Kroger might get some relief if fuel prices start going up again in coming months. Unfortunately, falling food prices might eat up any additional revenue from gasoline sales.
Food deflation explains why Kroger has been greatly expanding premium services like delivery, organics and hot entrees which sell at a higher price to its market. It also explains why Kroger is greatly expanding the offerings of dry goods ranging from clothing to furniture that are found in its stores. Some Kroger Marketplaces now have a selection of toys, clothes, housewares, small appliances and clothing that rivals that in a Walmart supercenter.
There are some advantages to food deflation, Kroger might be in a position to acquire some more regional grocers for a good price like it did with Roundy’s. Another advantage is that Kroger is in a position to undercut the prices of discounters like Aldi and Dollar General (NYSE: DG) and steal their customers.
Is Kroger a Good Investment?
Okay so Kroger is in a pretty good position right now but is it a good investment?
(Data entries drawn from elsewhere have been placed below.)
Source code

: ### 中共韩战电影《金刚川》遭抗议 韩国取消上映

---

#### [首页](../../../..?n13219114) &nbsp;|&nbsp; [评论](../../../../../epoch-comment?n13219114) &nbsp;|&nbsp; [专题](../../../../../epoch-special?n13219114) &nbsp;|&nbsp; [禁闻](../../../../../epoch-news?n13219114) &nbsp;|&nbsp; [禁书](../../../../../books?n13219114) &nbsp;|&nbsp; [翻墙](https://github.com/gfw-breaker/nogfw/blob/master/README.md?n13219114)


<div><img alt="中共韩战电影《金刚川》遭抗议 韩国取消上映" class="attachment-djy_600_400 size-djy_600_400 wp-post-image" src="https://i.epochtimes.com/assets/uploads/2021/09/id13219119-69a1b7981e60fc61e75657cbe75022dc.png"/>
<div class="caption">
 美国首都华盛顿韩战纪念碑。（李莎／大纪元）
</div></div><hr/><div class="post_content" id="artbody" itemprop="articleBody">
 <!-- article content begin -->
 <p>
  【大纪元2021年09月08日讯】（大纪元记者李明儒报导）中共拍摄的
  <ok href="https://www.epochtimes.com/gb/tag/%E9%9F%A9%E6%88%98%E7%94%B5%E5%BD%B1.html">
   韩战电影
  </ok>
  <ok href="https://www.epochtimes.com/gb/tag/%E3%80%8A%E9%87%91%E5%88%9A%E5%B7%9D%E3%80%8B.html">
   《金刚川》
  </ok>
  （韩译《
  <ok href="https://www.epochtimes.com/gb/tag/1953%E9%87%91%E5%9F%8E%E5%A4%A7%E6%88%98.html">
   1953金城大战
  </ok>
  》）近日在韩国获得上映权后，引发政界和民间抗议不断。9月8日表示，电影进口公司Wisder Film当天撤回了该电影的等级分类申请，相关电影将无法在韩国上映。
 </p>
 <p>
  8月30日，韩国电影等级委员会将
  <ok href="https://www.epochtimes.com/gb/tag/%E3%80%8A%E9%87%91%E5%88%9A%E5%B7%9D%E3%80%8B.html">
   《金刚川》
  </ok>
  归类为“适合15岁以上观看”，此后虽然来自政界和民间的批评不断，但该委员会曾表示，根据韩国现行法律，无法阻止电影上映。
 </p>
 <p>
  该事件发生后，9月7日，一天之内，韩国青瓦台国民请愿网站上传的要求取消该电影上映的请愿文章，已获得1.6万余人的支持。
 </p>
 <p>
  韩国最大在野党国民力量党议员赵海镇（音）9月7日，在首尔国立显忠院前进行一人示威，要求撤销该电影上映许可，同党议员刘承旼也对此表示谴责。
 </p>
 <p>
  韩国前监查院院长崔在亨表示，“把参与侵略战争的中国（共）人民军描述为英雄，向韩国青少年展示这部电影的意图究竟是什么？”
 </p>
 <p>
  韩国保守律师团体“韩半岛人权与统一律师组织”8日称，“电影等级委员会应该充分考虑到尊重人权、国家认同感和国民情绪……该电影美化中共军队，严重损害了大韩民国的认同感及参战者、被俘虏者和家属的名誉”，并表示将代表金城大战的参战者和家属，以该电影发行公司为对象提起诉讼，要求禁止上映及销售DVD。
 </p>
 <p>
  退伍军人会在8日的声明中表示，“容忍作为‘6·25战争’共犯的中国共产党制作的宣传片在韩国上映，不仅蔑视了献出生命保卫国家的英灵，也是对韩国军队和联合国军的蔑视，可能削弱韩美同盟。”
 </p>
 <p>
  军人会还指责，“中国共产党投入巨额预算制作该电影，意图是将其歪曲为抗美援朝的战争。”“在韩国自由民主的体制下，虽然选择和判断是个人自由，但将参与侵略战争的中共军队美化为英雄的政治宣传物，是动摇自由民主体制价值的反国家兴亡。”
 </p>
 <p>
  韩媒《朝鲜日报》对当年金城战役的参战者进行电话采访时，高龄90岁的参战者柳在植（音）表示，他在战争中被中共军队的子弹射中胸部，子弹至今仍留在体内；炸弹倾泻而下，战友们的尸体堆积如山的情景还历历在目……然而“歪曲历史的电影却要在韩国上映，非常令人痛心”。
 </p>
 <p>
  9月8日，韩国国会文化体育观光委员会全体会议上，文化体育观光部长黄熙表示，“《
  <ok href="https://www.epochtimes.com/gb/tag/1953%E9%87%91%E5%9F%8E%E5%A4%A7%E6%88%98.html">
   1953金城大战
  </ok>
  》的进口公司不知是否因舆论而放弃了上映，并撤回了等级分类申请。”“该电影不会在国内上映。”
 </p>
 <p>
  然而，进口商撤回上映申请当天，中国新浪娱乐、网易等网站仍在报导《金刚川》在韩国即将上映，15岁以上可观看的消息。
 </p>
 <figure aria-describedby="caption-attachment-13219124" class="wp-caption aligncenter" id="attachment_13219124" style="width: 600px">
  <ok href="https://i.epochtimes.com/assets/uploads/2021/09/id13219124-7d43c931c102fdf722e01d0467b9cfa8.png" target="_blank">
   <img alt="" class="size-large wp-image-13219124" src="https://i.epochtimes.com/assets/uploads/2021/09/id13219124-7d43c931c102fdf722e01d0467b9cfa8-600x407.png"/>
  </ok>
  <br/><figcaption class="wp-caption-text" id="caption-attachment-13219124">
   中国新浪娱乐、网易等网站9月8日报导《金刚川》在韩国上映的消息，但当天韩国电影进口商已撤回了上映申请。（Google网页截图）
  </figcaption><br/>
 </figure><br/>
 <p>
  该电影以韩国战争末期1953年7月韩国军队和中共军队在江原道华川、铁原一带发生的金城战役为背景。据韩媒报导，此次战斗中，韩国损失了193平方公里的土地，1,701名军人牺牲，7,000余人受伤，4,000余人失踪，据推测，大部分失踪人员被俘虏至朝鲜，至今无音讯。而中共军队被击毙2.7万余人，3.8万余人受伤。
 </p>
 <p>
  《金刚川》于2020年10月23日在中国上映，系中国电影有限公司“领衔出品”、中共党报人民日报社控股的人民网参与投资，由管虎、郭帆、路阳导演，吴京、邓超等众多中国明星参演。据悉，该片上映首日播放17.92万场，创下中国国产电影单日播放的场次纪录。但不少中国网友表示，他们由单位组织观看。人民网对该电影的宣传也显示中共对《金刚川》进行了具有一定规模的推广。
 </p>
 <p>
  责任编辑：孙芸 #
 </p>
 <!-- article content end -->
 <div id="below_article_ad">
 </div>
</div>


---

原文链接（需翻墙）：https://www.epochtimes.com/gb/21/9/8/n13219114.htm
If you liked undervalued companies the answer is yes, Kroger had a stock price of $35.22 and a market cap of $33.04 billion on December 22, 2016.
Its investors were rewarded with a return on equity of 30.79% on October 31, 2016. They also received a 12¢ dividend on November 10. That dividend increased by 1.5¢ this year, it was 10.5¢ in April 2016.
The company’s dividend has been steadily increasing for some time. Kroger paid a 9.2¢ dividend in 2015, an 8.3¢ dividend in 2014, a 7.5¢ dividend in 2013 and a 5.8¢ in 2012. The company also split its stock last year which lowered the share price but effectively doubled the dividend.
If you are looking for an undervalued retailer, Kroger would be a pretty good choice. It’s also a company that might make more money if Congress goes along with President-elect Trump’s proposed tax cuts.
Kroger’s profits would be higher if corporate tax rates were lowered to 15% or 20% from the present 35% as Trump has proposed, The Cincinnati Business Courier reported. Kroger pays a higher tax bill than many companies because it does almost no business outside the US.
Investors should note that any such tax cut would probably be two or three years away at the earliest, because it would require Congress to change the tax code. Such a change would require legislation and debate; and it would probably face heavy Democratic opposition. Therefore investors should not bank on that tax change, but keep it in mind if they add Kroger to their portfolios.